The wave of revolution reached Palestine on 15 May when simultaneous protests were called to commemorate the 63rd anniversary of the Nakba or ‘catastrophe’ in 1948 when over 700,000 Palestinians were expelled from their lands. Around 4.6 million of their descendants remain in refugee camps in Syria, Jordan and Lebanon – as well as in the West Bank and Gaza.

The demonstrations saw Palestinians and their supporters coordinate marches to the border crossings in north Gaza, the Israeli occupied Golan Heights in Syria, East Jerusalem, Jordan and the town of Maroun al-Ras in south Lebanon.

Israel soldiers reacted with their usual brutality, opening fire on the unarmed protesters, killing 13 and wounding scores of others – an action hardly commented on by the “humanitarian” interventionists in Washington or London.

Despite Israel’s repression and Barack Obama’s promise to veto any attempt by the UN general assembly to recognise a Palestinian sovereign state, the balance of forces in favour of the Palestinians could radically change. The basis for this is the 2011 Arab revolutions, the unity deal between Fatah and Hamas and the call for a third intifada by the grassroots group Gaza Youth Breaks Out.

The first two groups represent the established factions in the Palestinian leadership, while GYBO is a secular youth organisation established in the last year to mobilise independently of Hamas and Fatah. During the February Revolution in Egypt both Hamas and Fatah crushed demonstrations in its support in Gaza and the West Bank. However, the size of the Nakba mobilisation organised by GYBO reveals the true extent of social pressure for change.

The bitter power struggle between Hamas and Fatah has weakened the Palestinian resistance. The unity treaty – whatever its framers intend – opens a prospect of a re-united Palestinian struggle, backed by the active mass support from a revitalised Arab world. Fatah and Mahmoud Abbas’ disgraceful crawling to the US and Israel produced not shred of a concession from the latter. The illegal settlements continued to “make facts” on the ground, destroying step by step the hopes of a viable Palestinian state.

Although Hamas has, in contrast to Fatah, continued to resist since 2006, its strategy of firing rockets and infiltrating guerrilla fighters into Israeli territory offers no way forward.
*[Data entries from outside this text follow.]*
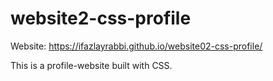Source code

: # website2-css-profile
Website: https://ifazlayrabbi.github.io/website02-css-profile/

This is a profile-website built with CSS.
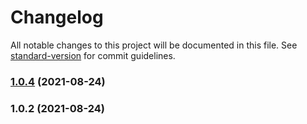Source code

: # Changelog

All notable changes to this project will be documented in this file. See [standard-version](https://github.com/conventional-changelog/standard-version) for commit guidelines.

### [1.0.4](https://github.com/nludb/react-hooks/compare/v1.0.2...v1.0.4) (2021-08-24)

### 1.0.2 (2021-08-24)
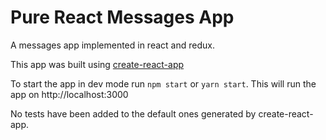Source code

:# Pure React Messages App

A messages app implemented in react and redux.

This app was built using [create-react-app](https://github.com/facebookincubator/create-react-app)

To start the app in dev mode run `npm start` or `yarn start`. This will run the app on http://localhost:3000

No tests have been added to the default ones generated by create-react-app.
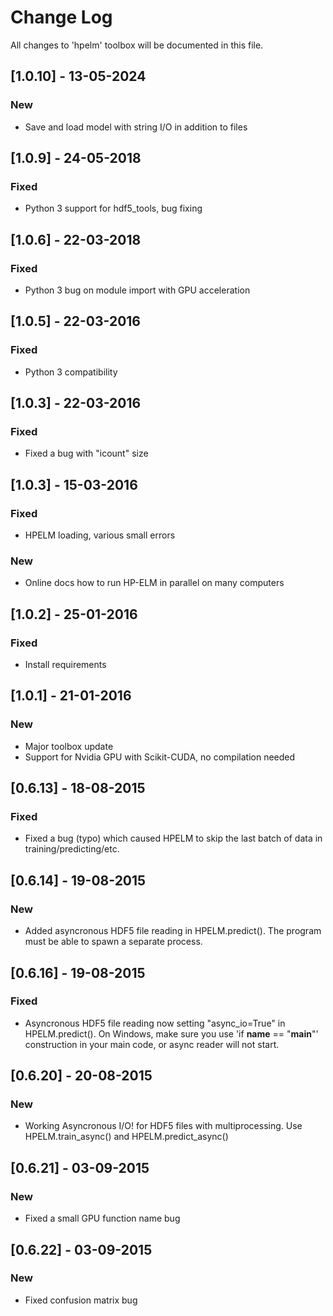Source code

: # Change Log
All changes to 'hpelm' toolbox will be documented in this file.

## [1.0.10] - 13-05-2024
### New
- Save and load model with string I/O in addition to files

## [1.0.9] - 24-05-2018
### Fixed
- Python 3 support for hdf5_tools, bug fixing

## [1.0.6] - 22-03-2018
### Fixed
- Python 3 bug on module import with GPU acceleration

## [1.0.5] - 22-03-2016
### Fixed
- Python 3 compatibility

## [1.0.3] - 22-03-2016
### Fixed
- Fixed a bug with "icount" size

## [1.0.3] - 15-03-2016
### Fixed
- HPELM loading, various small errors
### New
- Online docs how to run HP-ELM in parallel on many computers

## [1.0.2] - 25-01-2016
### Fixed
- Install requirements

## [1.0.1] - 21-01-2016
### New
- Major toolbox update
- Support for Nvidia GPU with Scikit-CUDA, no compilation needed

## [0.6.13] - 18-08-2015
### Fixed
- Fixed a bug (typo) which caused HPELM to skip the last batch of data in training/predicting/etc.

## [0.6.14] - 19-08-2015
### New
- Added asyncronous HDF5 file reading in HPELM.predict(). The program must be able to spawn a separate process.

## [0.6.16] - 19-08-2015
### Fixed
- Asyncronous HDF5 file reading now setting "async_io=True" in HPELM.predict(). On Windows, make sure you use 'if __name__ == "__main__"' construction in your main code, or async reader will not start.

## [0.6.20] - 20-08-2015
### New
- Working Asyncronous I/O! for HDF5 files with multiprocessing. Use HPELM.train_async() and HPELM.predict_async() 

## [0.6.21] - 03-09-2015
### New
- Fixed a small GPU function name bug

## [0.6.22] - 03-09-2015
### New
- Fixed confusion matrix bug

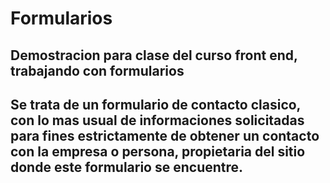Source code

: # Formularios
## Demostracion para clase del curso front end, trabajando con formularios
## Se trata de un formulario de contacto clasico, con lo mas usual de informaciones solicitadas para fines estrictamente de obtener un contacto con la empresa o persona, propietaria del sitio donde este formulario se encuentre.

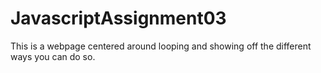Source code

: # JavascriptAssignment03
 This is a webpage centered around looping and showing off the different ways you can do so.
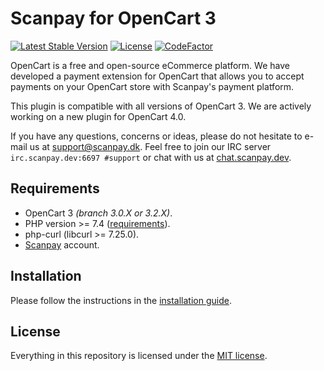 # Scanpay for OpenCart 3

[![Latest Stable Version](https://img.shields.io/github/v/release/scanpay/opencart-scanpay?cacheSeconds=600)](https://github.com/scanpay/opencart-scanpay/releases)
[![License](https://img.shields.io/github/license/scanpay/opencart-scanpay?cacheSeconds=6000)](https://github.com/scanpay/opencart-scanpay/blob/master/LICENSE)
[![CodeFactor](https://www.codefactor.io/repository/github/scanpay/opencart-scanpay/badge)](https://www.codefactor.io/repository/github/scanpay/opencart-scanpay)

OpenCart is a free and open-source eCommerce platform. We have developed a payment extension for OpenCart that allows you to accept payments on your OpenCart store with Scanpay's payment platform.

This plugin is compatible with all versions of OpenCart 3. We are actively working on a new plugin for OpenCart 4.0.

If you have any questions, concerns or ideas, please do not hesitate to e-mail us at [support@scanpay.dk](mailto:support@scanpay.dk). Feel free to join our IRC server `irc.scanpay.dev:6697 #support` or chat with us at [chat.scanpay.dev](https://chat.scanpay.dev).

## Requirements

* OpenCart 3 *(branch 3.0.X or 3.2.X)*.
* PHP version >= 7.4 ([requirements](./docs/requirements.md)).
* php-curl (libcurl >= 7.25.0).
* [Scanpay](https://scanpay.dk) account.

## Installation

Please follow the instructions in the [installation guide](./docs/installation.md).

## License

Everything in this repository is licensed under the [MIT license](LICENSE).
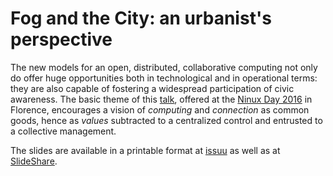 # Fog and the City: an urbanist's perspective

The new models for an open, distributed, collaborative computing not only do offer huge opportunities both in technological and in operational terms: they are also capable of fostering a widespread participation of civic awareness.  The basic theme of this [talk](https://robertoreale.me/ninux-day-2016), offered at the [Ninux Day 2016](http://wiki.ninux.org/NinuxDay2016/TimeTable) in Florence, encourages a vision of *computing* and *connection* as common goods, hence as *values* subtracted to a centralized control and entrusted to a collective management.

The slides are available in a printable format at [issuu](https://issuu.com/roberto-reale/docs/ninux-day-2016) as well as at [SlideShare](https://www.slideshare.net/robertoreale/fog-and-the-city-an-urbanists-perspective).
The Israeli genocidal attack on Gaza in 2008, which destroyed 3,000 homes and killed 1,500 people, underlined the inadequacy of such resistance however morally justified it is.

It reduces the 1.5 million Gazans to the level of victims and prevents the kind of mass mobilisations which brought victory in the Tunisian and Egyptian revolutions.

In fact what is needed is indeed a third intifada as an integral part of the Arab democratic revolutions. This could begin – as in Egypt – with mass peaceful protests against the occupiers in the West Bank, Gaza, on the borders in Lebanon, Syria, Jordan and Egypt and in Israel itself. This should be backed up by demonstrations in support of Palestinian self-determination in all Arab and Muslim countries and in Europe and North America This way Israel can be made to pay for its brutality.

This means linking up with and encouraging the peace movement in Israel. Both Palestinians and their supporters should abandon the reactionary and utopian goal of a two state solution – which effectively means abandoning the refugees right to return, gives the Zionist the choice land and natural resources, and leaves the region with a nuclear armed US gendarme and a disarmed Palestinian open air prison.
The movement’s aim must be to promote international working class action – general strikes, workers boycotts of Israel, cutting the supply lines to the racist settler state and the creation of a bi-national secular Palestine with equal rights for all its citizens – both Hebrew and Arabic speakers.

Socialists must also fight to make such a state one where the working class takes power, for only social ownership of the land, factories and infrastructure can ensure a common development shared by both communities.